Source: “Innovations in digital twin reserach” from Nature Portfolio

The article in nature.com is an interesting piece in that it ties together the many dimensions in this field of research. We can’t think of “Digital Twin” as a single entity opportunity, rather to fully realize the potential, we need to look at it as a part of an emerging “virtual capability ecosystem” with applications back to the real world. The value is realized in lower long term costs with increased innovation driven by reduced cost and cycle times, accompanied by increases in application of AI / ML on these models to gain targeted insights that more sharply focus the bench work.

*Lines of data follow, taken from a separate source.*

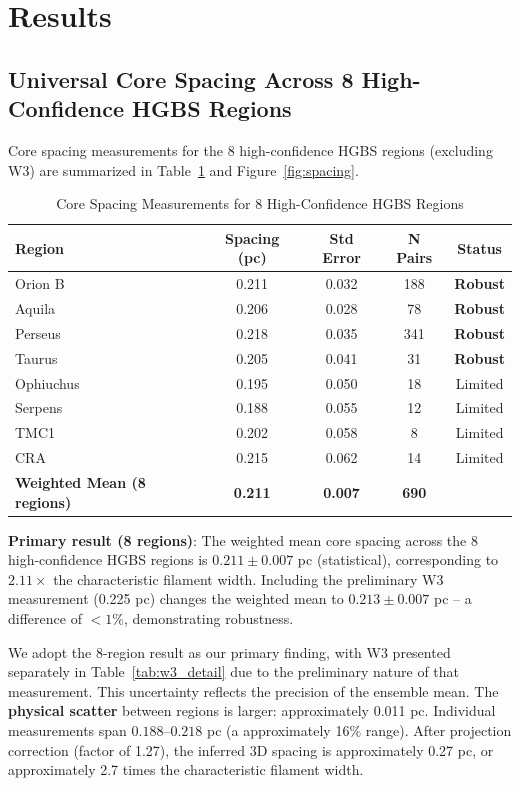 \documentclass[11pt,a4paper]{article}
\begin{document}
\section{Results}
\label{sec:results}

\subsection{Universal Core Spacing Across 8 High-Confidence HGBS Regions}

Core spacing measurements for the 8 high-confidence HGBS regions (excluding W3) are summarized in Table~\ref{tab:all_regions} and Figure~\ref{fig:spacing}.

\begin{table}[H]
\centering
\caption{Core Spacing Measurements for 8 High-Confidence HGBS Regions}
\label{tab:all_regions}
\begin{tabular}{lcccc}
\toprule
Region & Spacing (pc) & Std Error & N Pairs & Status \\
\midrule
Orion B  & 0.211 & 0.032 & 188 & \textbf{Robust} \\
Aquila   & 0.206 & 0.028 & 78  & \textbf{Robust} \\
Perseus  & 0.218 & 0.035 & 341 & \textbf{Robust} \\
Taurus   & 0.205 & 0.041 & 31  & \textbf{Robust} \\
\midrule
Ophiuchus& 0.195 & 0.050 & 18  & Limited \\
Serpens  & 0.188 & 0.055 & 12  & Limited \\
TMC1     & 0.202 & 0.058 & 8   & Limited \\
CRA      & 0.215 & 0.062 & 14  & Limited \\
\midrule
\textbf{Weighted Mean (8 regions)} & \textbf{0.211} & \textbf{0.007} & \textbf{690} & \\
\bottomrule
\end{tabular}
\end{table}

\noindent\textbf{Primary result (8 regions)}: The weighted mean core spacing across the 8 high-confidence HGBS regions is $0.211 \pm 0.007$ pc (statistical), corresponding to $2.11\times$ the characteristic filament width. Including the preliminary W3 measurement (0.225 pc) changes the weighted mean to $0.213 \pm 0.007$ pc -- a difference of $<1$\%, demonstrating robustness.

We adopt the 8-region result as our primary finding, with W3 presented separately in Table~\ref{tab:w3_detail} due to the preliminary nature of that measurement. This uncertainty reflects the precision of the ensemble mean. The \textbf{physical scatter} between regions is larger: approximately 0.011 pc. Individual measurements span $0.188$--$0.218$ pc (a approximately 16\% range). After projection correction (factor of 1.27), the inferred 3D spacing is approximately 0.27 pc, or approximately 2.7 times the characteristic filament width.
\end{document}
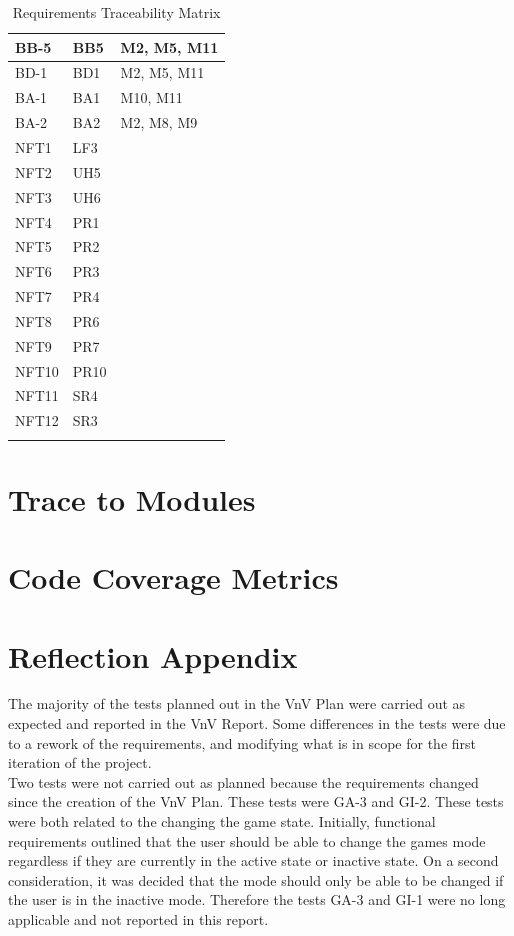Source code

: \documentclass[12pt, titlepage]{article}
\begin{document}
\begin{longtable}{| p{} | p{} | p{}|}
  \hline
  BB-5 & BB5 & M2, M5, M11\\
  \hline
  BD-1 & BD1 &  M2, M5, M11\\
  \hline
  BA-1 & BA1 & M10, M11\\
  \hline
  BA-2 & BA2 & M2, M8, M9\\
  \hline
  NFT1 & LF3 &\\
  \hline
  NFT2 & UH5 &\\
  \hline
  NFT3 & UH6 &\\
  \hline
  NFT4 & PR1 &\\
  \hline
  NFT5 & PR2 &\\
  \hline
  NFT6 & PR3 &\\
  \hline
  NFT7 & PR4 &\\
  \hline
  NFT8 & PR6 &\\
  \hline
  NFT9 & PR7 &\\
  \hline
  NFT10 & PR10 &\\
  \hline
  NFT11 & SR4 &\\
  \hline
  NFT12 & SR3 &\\
  \hline
\caption{Requirements Traceability Matrix}
\end{longtable}
		
\section{Trace to Modules}		

\section{Code Coverage Metrics}

\appendix
\section{Reflection Appendix}
The majority of the tests planned out in the VnV Plan were carried out as expected and reported in the VnV Report. 
Some differences in the tests were due to a rework of the requirements, and modifying what is in scope for the first iteration of the project.\\

Two tests were not carried out as planned because the requirements changed since the creation of the VnV Plan. These tests were GA-3 and GI-2.
These tests were both related to the changing the game state. Initially, functional requirements outlined that the user should be able to change the games mode
regardless if they are currently in the active state or inactive state. On a second consideration, it was decided that the mode should only be able to be changed if
the user is in the inactive mode. Therefore the tests GA-3 and GI-1 were no long applicable and not reported in this report. \\
\end{document}
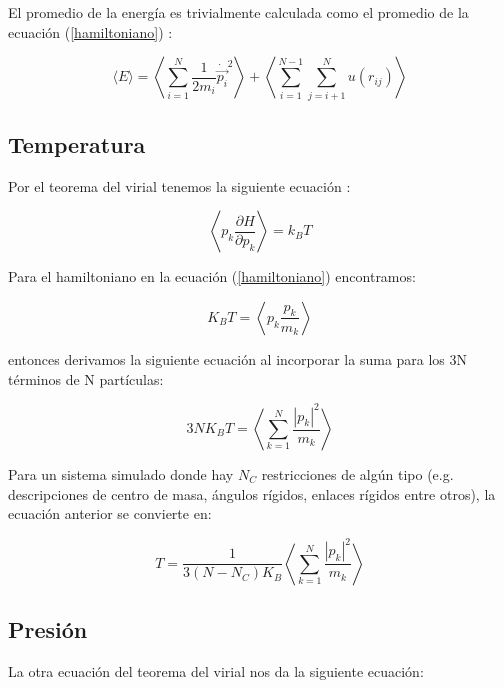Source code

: El promedio de la energía es trivialmente calculada como el promedio de la ecuación (\ref{hamiltoniano}) \cite{Allen2017}:

\begin{equation} \label{promenergia}
    \langle E \rangle = \left \langle\sum_{i=1}^{N} \frac{1}{2 m_i}\dot{\vec{p_i}}^2 \right \rangle+ \left \langle\sum_{i=1}^{N-1}\sum_{j=i+1}^{N} u(r_{ij})\right \rangle
\end{equation}

\subsection{Temperatura}

Por el teorema del virial tenemos la siguiente ecuación \cite{Allen2017}:

\begin{equation} \label{virialtheorem}
    \left \langle p_k \frac{\partial H}{\partial p_k} \right \rangle = k_B T
\end{equation}

Para el hamiltoniano en la ecuación (\ref{hamiltoniano}) encontramos:

\begin{equation} \label{virialtemp}
    K_B T = \left \langle p_k \frac{p_k}{m_k} \right \rangle
\end{equation}

entonces derivamos la siguiente ecuación al incorporar la suma para los 3N términos de N partículas:

\begin{equation} \label{virialsumtemp}
    3NK_B T = \left \langle \sum_{k=1}^{N}\frac{|p_k|^2}{m_k} \right \rangle
\end{equation}

Para un sistema simulado donde hay $N_C$ restricciones de algún tipo (e.g. descripciones de centro de masa, ángulos rígidos, enlaces rígidos entre otros), la ecuación anterior se convierte en:

\begin{equation} \label{virialsumconsttemp}
    T= \frac{1}{3(N - N_C)K_B}\left \langle \sum_{k=1}^{N}\frac{|p_k|^2}{m_k} \right \rangle
\end{equation}

\subsection{Presión}

La otra ecuación del teorema del virial nos da la siguiente ecuación:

Track the past and help predict the future of any connected environment

Source: Azure Digital Twins

The ability to create learning models for these Digital Twins will improve the accuracy and usefulness of the models over time, and that feedback loop will be a critical part of design. While the industry is maturing, we are seeing more vendors coming to the table with solutions in this space. One of the interesting things to watch is how we as an industry continue to drive open standards in support of these ideas to avoid the traps of “vendor lock in” that were so prevalent in the past.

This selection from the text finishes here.